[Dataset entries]
::::
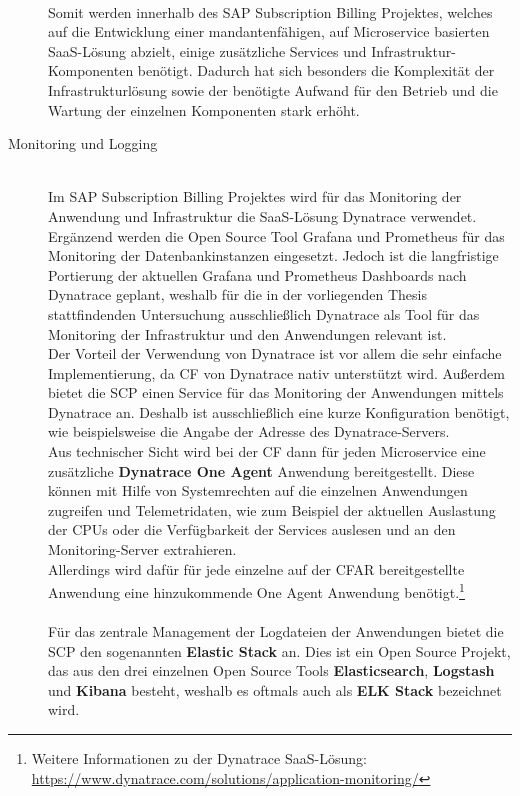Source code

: \begin{description}
	\\
	Somit werden innerhalb des SAP Subscription Billing Projektes, welches auf die Entwicklung einer mandantenfähigen, auf Microservice basierten \ac{SaaS}-Lösung abzielt, einige zusätzliche Services und Infrastruktur-Komponenten benötigt. Dadurch hat sich besonders die Komplexität der Infrastrukturlösung sowie der benötigte Aufwand für den Betrieb und die Wartung der einzelnen Komponenten stark erhöht.\\ 
	\item[Monitoring und Logging] \hfill \\
	Im SAP Subscription Billing Projektes wird für das Monitoring der Anwendung und Infrastruktur die \ac{SaaS}-Lösung Dynatrace verwendet. Ergänzend werden die Open Source Tool Grafana und Prometheus für das Monitoring der Datenbankinstanzen eingesetzt. Jedoch ist die langfristige Portierung der aktuellen Grafana und Prometheus Dashboards nach Dynatrace geplant, weshalb für die in der vorliegenden Thesis stattfindenden Untersuchung ausschließlich Dynatrace als Tool für das Monitoring der Infrastruktur und den Anwendungen relevant ist.\\
	Der Vorteil der Verwendung von Dynatrace ist vor allem die sehr einfache Implementierung, da \ac{CF} von Dynatrace nativ unterstützt wird.\autocite[Vgl.][]{DynatraceLLC.2020} 
	\newpage
	Außerdem bietet die \ac{SCP} einen Service für das Monitoring der Anwendungen mittels Dynatrace an. Deshalb ist ausschließlich eine kurze Konfiguration benötigt, wie beispielsweise die Angabe der Adresse des Dynatrace-Servers.\autocite[Vgl.][]{DynatraceLLC.2020b}\\ 
	Aus technischer Sicht wird bei der \ac{CF} dann für jeden Microservice eine zusätzliche \textbf{ Dynatrace One Agent} Anwendung bereitgestellt. Diese können mit Hilfe von Systemrechten auf die einzelnen Anwendungen zugreifen und Telemetridaten, wie zum Beispiel der aktuellen Auslastung der \acsp{CPU} oder die Verfügbarkeit der Services auslesen und an den Monitoring-Server extrahieren.\\
	Allerdings wird dafür für jede einzelne auf der \ac{CFAR} bereitgestellte Anwendung eine hinzukommende One Agent Anwendung benötigt.\footnote{Weitere Informationen zu der Dynatrace \ac{SaaS}-Lösung: \url{https://www.dynatrace.com/solutions/application-monitoring/}}\\
	\\
	Für das zentrale Management der Logdateien der Anwendungen bietet die \ac{SCP} den sogenannten \textbf{Elastic Stack} an. Dies ist ein Open Source Projekt, das aus den drei einzelnen Open Source Tools \textbf{Elasticsearch}, \textbf{Logstash} und \textbf{Kibana} besteht, weshalb es oftmals auch als \textbf{ELK Stack} bezeichnet wird.\\

\end{description}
::::
▶ **ASSIGNMENT**
Your answer must be the entries repeated exactly, with no pictures.

▶ **TASK OUTPUT**
Source code

: \begin{description}
	\\
	Somit werden innerhalb des SAP Subscription Billing Projektes, welches auf die Entwicklung einer mandantenfähigen, auf Microservice basierten \ac{SaaS}-Lösung abzielt, einige zusätzliche Services und Infrastruktur-Komponenten benötigt. Dadurch hat sich besonders die Komplexität der Infrastrukturlösung sowie der benötigte Aufwand für den Betrieb und die Wartung der einzelnen Komponenten stark erhöht.\\ 
	\item[Monitoring und Logging] \hfill \\
	Im SAP Subscription Billing Projektes wird für das Monitoring der Anwendung und Infrastruktur die \ac{SaaS}-Lösung Dynatrace verwendet. Ergänzend werden die Open Source Tool Grafana und Prometheus für das Monitoring der Datenbankinstanzen eingesetzt. Jedoch ist die langfristige Portierung der aktuellen Grafana und Prometheus Dashboards nach Dynatrace geplant, weshalb für die in der vorliegenden Thesis stattfindenden Untersuchung ausschließlich Dynatrace als Tool für das Monitoring der Infrastruktur und den Anwendungen relevant ist.\\
	Der Vorteil der Verwendung von Dynatrace ist vor allem die sehr einfache Implementierung, da \ac{CF} von Dynatrace nativ unterstützt wird.\autocite[Vgl.][]{DynatraceLLC.2020} 
	\newpage
	Außerdem bietet die \ac{SCP} einen Service für das Monitoring der Anwendungen mittels Dynatrace an. Deshalb ist ausschließlich eine kurze Konfiguration benötigt, wie beispielsweise die Angabe der Adresse des Dynatrace-Servers.\autocite[Vgl.][]{DynatraceLLC.2020b}\\ 
	Aus technischer Sicht wird bei der \ac{CF} dann für jeden Microservice eine zusätzliche \textbf{ Dynatrace One Agent} Anwendung bereitgestellt. Diese können mit Hilfe von Systemrechten auf die einzelnen Anwendungen zugreifen und Telemetridaten, wie zum Beispiel der aktuellen Auslastung der \acsp{CPU} oder die Verfügbarkeit der Services auslesen und an den Monitoring-Server extrahieren.\\
	Allerdings wird dafür für jede einzelne auf der \ac{CFAR} bereitgestellte Anwendung eine hinzukommende One Agent Anwendung benötigt.\footnote{Weitere Informationen zu der Dynatrace \ac{SaaS}-Lösung: \url{https://www.dynatrace.com/solutions/application-monitoring/}}\\
	\\
	Für das zentrale Management der Logdateien der Anwendungen bietet die \ac{SCP} den sogenannten \textbf{Elastic Stack} an. Dies ist ein Open Source Projekt, das aus den drei einzelnen Open Source Tools \textbf{Elasticsearch}, \textbf{Logstash} und \textbf{Kibana} besteht, weshalb es oftmals auch als \textbf{ELK Stack} bezeichnet wird.\\

\end{description}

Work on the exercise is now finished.